Soal sampul ini juga jadi salah satu kenangan terindah dari sebuah kaset. Sensasi ketika membuka sampul album kaset, membaca lirik-lirik lagu dalam album itu atau bahkan cuma membaca ucapan terima kasihnya saja rasanya sudah sangat luar biasa. Maklum, saat itu informasi belum sederas sekarang jadi terkadang kita menemukan beberapa fun fact dari sebuah sampul kaset. Misalnya, saya berhasil menemukan nama Reza Artamevia di daftar penyanyi latar di salah satu album Dewa 19.

Selain kaset bajakan, ada juga beberapa orang yang menyediakan jasa merekam lagu-lagu pilihan dalam sebuah kaset. Semacam kompilasi begitu. Kita tinggal mencatat lagu yang kita mau lalu datang ke toko tersebut. Saya lupa tarifnya berapa, tapi praktik ini kerap juga saya lakukan. Salah satu langganan saya ada di kawasan Pasar Sentral Makassar.
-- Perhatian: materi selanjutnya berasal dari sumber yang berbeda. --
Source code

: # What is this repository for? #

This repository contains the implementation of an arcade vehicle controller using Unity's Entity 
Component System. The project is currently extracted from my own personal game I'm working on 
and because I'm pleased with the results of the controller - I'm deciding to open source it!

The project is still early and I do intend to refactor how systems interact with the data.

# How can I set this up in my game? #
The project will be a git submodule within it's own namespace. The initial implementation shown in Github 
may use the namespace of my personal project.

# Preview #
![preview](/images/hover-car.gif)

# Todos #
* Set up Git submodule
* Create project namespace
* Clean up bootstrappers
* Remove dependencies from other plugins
Zaman itu saya termasuk anak gaul yang kerap jadi rujukan teman-teman untuk musik yang sedang hits, utamanya musik rock. Selain karena rajin membeli rilisan album dalam bentuk kaset, saya juga rajin menyimak informasi dari radio, koran, dan majalah.

Seingat saya di kelas ada dua orang yang kerap jadi rujukan untuk musik. Selain saya yang spesialisasinya musik rock, ada satu teman lagi yang spesialisasinya lebih ke musik pop.

Masa Memudarnya Kaset

Memasuki milenium kedua atau mulai dari tahun 2000, perlahan popularitas kaset mulai menyusut. Utamanya di kota besar. Sebelumnya kaset mulai tersaingi oleh compact disc atau CD yang menyajikan kualitas musik yang jauh lebih baik. Namun, harga sekeping CD yang bisa lebih dua kali lipat dari harga kaset belum mampu menggoyahkan popularitas kaset.

Kehadiran teknologi digitallah yang mampu menggoyahkannya.

Musik-musik dalam bentuk MP3 mulai mudah ditemukan, begitu juga dengan pemutarnya. Awalnya hanya diputar di komputer, lalu beberapa tape deck jenis baru juga memberi kemudahan untuk memutar format MP3 hingga akhirnya pelan-pelan format digital ini semakin populer meski sebagian besar adalah musik bajakan atau bukan rilis resmi dari sang musisi dan labelnya.

Saya sendiri terakhir membeli kaset sekitar tahun 2000. Kalau tidak salah kaset terakhir yang saya beli adalah Bianural, album dari band Pearl Jam. Selepas itu saya lebih banyak mendengarkan format musik digital sambil sesekali membeli CD.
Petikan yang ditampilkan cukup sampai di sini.